Exercise data section start

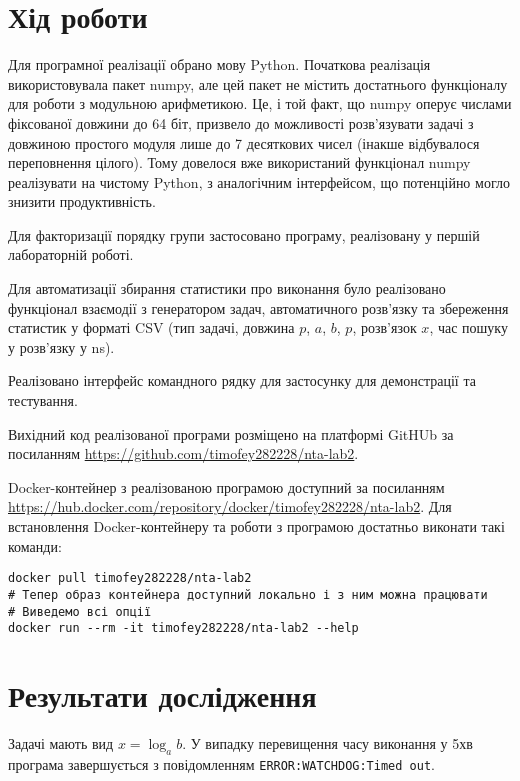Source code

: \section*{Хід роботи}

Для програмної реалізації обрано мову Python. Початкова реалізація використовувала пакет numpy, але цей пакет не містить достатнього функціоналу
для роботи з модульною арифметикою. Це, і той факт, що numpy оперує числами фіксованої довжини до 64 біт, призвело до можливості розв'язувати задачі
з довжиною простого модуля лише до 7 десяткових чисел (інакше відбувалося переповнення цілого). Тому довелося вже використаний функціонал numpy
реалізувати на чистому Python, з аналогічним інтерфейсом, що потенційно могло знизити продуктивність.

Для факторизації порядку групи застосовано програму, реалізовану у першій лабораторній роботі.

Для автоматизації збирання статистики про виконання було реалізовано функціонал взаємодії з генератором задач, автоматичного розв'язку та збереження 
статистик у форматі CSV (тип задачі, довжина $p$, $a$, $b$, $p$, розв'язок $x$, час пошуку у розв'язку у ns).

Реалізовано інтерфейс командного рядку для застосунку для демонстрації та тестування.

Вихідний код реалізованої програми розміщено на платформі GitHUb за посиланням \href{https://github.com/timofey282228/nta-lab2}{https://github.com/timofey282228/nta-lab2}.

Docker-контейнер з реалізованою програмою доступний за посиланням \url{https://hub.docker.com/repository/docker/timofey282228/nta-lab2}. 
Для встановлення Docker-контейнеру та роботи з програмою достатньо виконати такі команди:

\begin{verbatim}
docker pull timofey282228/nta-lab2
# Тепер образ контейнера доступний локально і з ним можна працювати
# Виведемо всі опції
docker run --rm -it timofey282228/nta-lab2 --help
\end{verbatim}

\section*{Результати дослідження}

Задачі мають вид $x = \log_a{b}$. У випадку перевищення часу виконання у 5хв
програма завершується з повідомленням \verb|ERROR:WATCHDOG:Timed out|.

Exercise data section end
Exercise data section start

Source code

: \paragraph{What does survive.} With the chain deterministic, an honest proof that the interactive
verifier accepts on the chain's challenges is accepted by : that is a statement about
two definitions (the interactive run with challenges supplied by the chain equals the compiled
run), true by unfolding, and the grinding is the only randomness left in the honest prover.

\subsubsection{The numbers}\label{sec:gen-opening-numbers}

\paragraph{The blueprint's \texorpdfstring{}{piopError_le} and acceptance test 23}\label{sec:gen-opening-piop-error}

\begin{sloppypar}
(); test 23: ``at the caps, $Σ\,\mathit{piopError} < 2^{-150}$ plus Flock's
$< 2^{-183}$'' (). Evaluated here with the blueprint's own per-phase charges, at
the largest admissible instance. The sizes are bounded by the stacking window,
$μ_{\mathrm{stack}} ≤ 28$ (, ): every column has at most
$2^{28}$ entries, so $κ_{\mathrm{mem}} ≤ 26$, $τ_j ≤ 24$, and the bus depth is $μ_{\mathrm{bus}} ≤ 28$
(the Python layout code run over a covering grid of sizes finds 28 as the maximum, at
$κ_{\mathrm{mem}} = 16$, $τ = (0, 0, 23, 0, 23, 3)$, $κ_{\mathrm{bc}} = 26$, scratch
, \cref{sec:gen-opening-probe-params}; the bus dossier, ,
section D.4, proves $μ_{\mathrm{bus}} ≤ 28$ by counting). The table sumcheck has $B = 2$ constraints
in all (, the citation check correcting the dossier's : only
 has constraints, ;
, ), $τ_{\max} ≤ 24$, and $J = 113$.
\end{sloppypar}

Exercise data section end
Exercise data section start

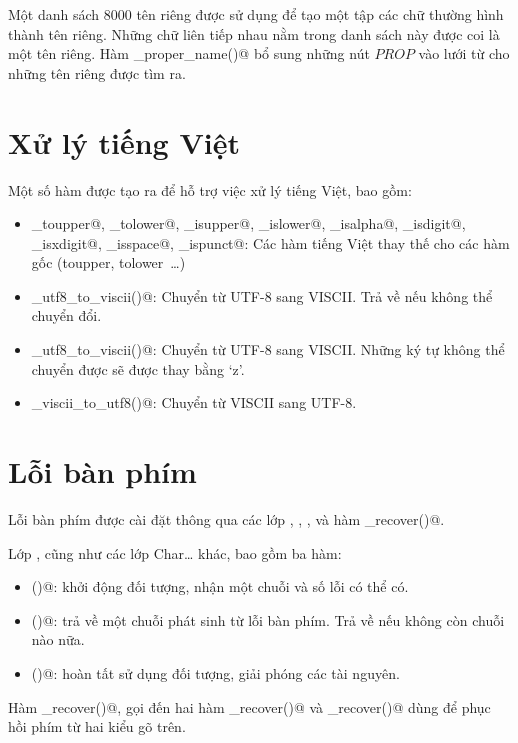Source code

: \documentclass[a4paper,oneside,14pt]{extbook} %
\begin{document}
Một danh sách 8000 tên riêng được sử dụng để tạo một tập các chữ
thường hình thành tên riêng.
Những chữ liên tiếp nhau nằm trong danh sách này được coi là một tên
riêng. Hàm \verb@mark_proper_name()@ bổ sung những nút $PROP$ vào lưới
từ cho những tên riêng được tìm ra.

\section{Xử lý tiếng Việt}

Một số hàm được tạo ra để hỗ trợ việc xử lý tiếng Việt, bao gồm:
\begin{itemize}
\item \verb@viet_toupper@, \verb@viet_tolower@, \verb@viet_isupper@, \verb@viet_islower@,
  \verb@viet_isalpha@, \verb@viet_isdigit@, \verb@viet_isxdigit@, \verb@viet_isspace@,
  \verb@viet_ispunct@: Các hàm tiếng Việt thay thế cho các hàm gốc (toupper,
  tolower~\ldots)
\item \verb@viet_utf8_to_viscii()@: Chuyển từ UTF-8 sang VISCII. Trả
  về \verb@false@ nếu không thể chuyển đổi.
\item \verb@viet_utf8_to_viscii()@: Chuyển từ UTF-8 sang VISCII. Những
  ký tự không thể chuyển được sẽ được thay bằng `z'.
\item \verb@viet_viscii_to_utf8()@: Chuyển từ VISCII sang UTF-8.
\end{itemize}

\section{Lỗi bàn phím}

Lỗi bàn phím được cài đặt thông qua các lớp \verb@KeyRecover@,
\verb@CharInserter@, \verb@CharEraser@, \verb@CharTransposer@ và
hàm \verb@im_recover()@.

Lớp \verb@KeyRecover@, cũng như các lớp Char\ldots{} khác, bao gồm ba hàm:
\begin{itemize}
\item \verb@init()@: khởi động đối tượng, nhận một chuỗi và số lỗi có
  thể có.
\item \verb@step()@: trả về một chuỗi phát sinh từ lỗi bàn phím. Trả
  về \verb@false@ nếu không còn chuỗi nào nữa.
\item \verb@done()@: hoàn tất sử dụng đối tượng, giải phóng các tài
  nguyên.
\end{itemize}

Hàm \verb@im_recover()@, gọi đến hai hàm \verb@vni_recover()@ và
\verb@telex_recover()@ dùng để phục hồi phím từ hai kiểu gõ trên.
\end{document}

Exercise data section end

Scan the material above. Copy each line that holds the word "виконання".

[Reply]:
Для автоматизації збирання статистики про виконання було реалізовано функціонал взаємодії з генератором задач, автоматичного розв'язку та збереження 
Задачі мають вид $x = \log_a{b}$. У випадку перевищення часу виконання у 5хв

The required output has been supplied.